The thing is, I am convinced that our postmodern ethos is constantly at odds with our primordial instincts. What it all boils down to is that a man is hard-wired to chase.
Even if that chase is something as dumb as being forced to admit his romantic interest in a woman, worry about calling her, worry more about not calling, shuffle to the phone, sweat mildly as he dials, swallow hard on the second ring and, with the subconscious image of spearing a wild boar in his small head, muster the courage to ask, "Will you have dinner with me?"
My theory is, if a woman makes the first overture and hoists a guy over that initial threshold, he won't think of a date as a real date. It becomes an arrangement. And arrangements are great -- if you're asking your neighbor to get the mail while you're gone.
So I'm doing us both a favor by refusing to do anything more than turn up the ringer volume on my cell phone.
Still no call. Is my cell battery dead? Or could I possibly be wrong? I consult the experts.
The Rev. Ed Lamp, St. Peter Claver Catholic Church in Tampa: "Go for it, honey, go for it!"
Rabbi Joel Wasser, Congregation Kol Ami: "I wouldn't lose sight of the fact that God only helps those who help themselves."
Dr. Michael Johnson, associate professor of psychiatry at the University of Florida: "There's no right answer."
Jennifer Hackshaw, general curator for the Lowry Park Zoo: "Female chimps go into estrus, similar to what human females do. They have periods of when they're receptive to mating. It's evident by a swelling of a pad on their backside, and when that is at its peak, that's a signal to the male the female is receptive."
So the female gives the come-hither signal, and the male makes the moves. That sounds like a wash.
"No flowers are presented," Hackshaw reminded. "No Valentine's cards."
Sheesh. Glad I'm not an ape.
"You are an ape, dear."
Mindy Murphy, president of the Junior League of Tampa: "In theory, in our liberated society, I don't see why the woman couldn't be the first one to call."
Psychic Visions by Rachael, in Tampa: "I feel that (the guy) is hurt. For some reason, the spirits are showing me you have to call him."
How could so many smart people know so little about the dynamics of human mating rituals?
Fifty years ago, you wouldn't be reading this article because there would be no dilemma.
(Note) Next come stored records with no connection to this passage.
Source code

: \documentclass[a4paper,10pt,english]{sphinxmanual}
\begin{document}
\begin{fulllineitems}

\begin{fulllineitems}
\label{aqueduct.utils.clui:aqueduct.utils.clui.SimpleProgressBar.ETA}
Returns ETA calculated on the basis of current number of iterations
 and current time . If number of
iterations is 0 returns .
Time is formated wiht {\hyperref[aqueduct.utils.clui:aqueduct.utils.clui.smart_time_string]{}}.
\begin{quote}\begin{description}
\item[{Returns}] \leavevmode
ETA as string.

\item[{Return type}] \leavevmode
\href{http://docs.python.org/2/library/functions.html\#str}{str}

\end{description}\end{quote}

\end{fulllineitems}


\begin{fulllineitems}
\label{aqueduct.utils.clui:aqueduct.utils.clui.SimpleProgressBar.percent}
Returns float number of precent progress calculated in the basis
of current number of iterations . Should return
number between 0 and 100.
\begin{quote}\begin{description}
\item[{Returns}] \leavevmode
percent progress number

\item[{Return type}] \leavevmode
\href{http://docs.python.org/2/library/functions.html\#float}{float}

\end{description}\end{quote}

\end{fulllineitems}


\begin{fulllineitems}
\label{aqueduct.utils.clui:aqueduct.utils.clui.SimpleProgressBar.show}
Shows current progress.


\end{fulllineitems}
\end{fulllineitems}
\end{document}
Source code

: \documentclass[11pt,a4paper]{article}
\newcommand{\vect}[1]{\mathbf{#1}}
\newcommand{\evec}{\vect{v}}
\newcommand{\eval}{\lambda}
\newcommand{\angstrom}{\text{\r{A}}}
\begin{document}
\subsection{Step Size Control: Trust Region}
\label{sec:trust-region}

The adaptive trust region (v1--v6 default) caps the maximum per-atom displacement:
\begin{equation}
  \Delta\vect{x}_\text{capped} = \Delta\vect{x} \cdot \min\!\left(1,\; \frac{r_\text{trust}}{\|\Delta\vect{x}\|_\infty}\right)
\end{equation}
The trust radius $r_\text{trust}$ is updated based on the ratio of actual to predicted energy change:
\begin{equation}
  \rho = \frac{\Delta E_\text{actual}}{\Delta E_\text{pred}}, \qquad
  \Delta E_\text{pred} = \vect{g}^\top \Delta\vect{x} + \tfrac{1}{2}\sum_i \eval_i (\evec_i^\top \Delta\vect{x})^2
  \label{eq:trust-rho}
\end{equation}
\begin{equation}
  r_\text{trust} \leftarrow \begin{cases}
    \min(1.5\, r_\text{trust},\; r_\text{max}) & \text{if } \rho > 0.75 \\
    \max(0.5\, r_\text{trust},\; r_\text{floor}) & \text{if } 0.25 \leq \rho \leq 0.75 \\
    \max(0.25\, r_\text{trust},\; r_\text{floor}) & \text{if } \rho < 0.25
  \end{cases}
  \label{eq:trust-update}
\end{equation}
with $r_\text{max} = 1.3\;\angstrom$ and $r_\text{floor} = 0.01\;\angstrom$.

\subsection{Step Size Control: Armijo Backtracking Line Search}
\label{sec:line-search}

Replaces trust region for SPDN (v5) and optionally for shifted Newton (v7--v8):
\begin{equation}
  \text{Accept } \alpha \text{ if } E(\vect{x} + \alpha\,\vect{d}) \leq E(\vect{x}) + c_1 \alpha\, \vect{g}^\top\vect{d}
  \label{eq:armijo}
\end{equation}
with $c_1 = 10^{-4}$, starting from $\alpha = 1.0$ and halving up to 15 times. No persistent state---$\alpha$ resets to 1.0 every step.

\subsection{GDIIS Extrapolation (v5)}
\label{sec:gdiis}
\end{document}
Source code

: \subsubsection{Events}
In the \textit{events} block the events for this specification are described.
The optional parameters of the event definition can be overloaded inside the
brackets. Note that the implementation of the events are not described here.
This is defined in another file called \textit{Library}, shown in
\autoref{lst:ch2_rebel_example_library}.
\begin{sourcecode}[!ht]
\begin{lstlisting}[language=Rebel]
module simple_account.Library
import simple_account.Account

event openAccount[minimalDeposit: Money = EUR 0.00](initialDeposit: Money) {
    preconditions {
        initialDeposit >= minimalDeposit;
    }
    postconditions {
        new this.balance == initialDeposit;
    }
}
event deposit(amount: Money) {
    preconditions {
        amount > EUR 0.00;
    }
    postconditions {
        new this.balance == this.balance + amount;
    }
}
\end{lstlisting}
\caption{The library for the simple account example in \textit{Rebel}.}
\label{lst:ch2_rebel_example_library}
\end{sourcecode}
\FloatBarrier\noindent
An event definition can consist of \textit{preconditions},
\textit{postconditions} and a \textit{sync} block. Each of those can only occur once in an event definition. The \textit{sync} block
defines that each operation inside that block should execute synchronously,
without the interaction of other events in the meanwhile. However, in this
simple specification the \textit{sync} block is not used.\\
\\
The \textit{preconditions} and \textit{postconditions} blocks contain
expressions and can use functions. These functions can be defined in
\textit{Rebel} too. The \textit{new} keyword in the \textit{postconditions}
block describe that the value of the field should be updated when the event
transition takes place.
Women were called ladies (dreadful). And ladies didn't call, period. Thirty years ago, you wouldn't be reading this because there would still be no dilemma. Women, defiantly renamed womyn, felt that being aggressive was a necessary strike against the patriarchy.
Today, feminism has come of age, blessing my generation with a certain behavioral freedom. With little left to prove, we are individuals, not women stuck in some submissive mold, nor pawns in some collective grrrl power.
Refusing to call this guy is no throwback to tradition. It's not a chapter from that disastrous book The Rules. It's an expression of my feminist bent. I get to play the game and write my own rules. Call it The Roles.
Now, he just needs to play his role.
After all, gender chaos I'm just not game for. Say I dial his number. Say he agrees to dinner. Should I drive over and pick him up? Insist he order first? Walk him to his door afterward?!
Forget sotto voce seduction. I'd need to practice my baritone.
So what if I'm stubborn? My phone will be ringing any minute now.
Right, Mom?
"All the speculation in the world isn't going to make a difference . . . if you never talk to him," says my mother, an old-school feminist warrior. "And if you call and it doesn't work, who wants to be with someone who is scared away by who you are and your forthrightness?
"I think that you should call."
I never called.
But he did.
A few days ago, we sat across from each other over a downtown lunch, not our first.
What if I'd been the one to call?
"I don't know how it would have turned out," he said. "My interest was unresolved for me until I decided to call you. So I may have taken the relationship less seriously if I didn't have to commit my thought process to it."
So my theory stands, eh?
Well, no, he says.
"I had to make sure other things were shut down first," he says mysteriously. "I just wanted to give you my full attention."
Hmmm. I'll call him tonight for more details.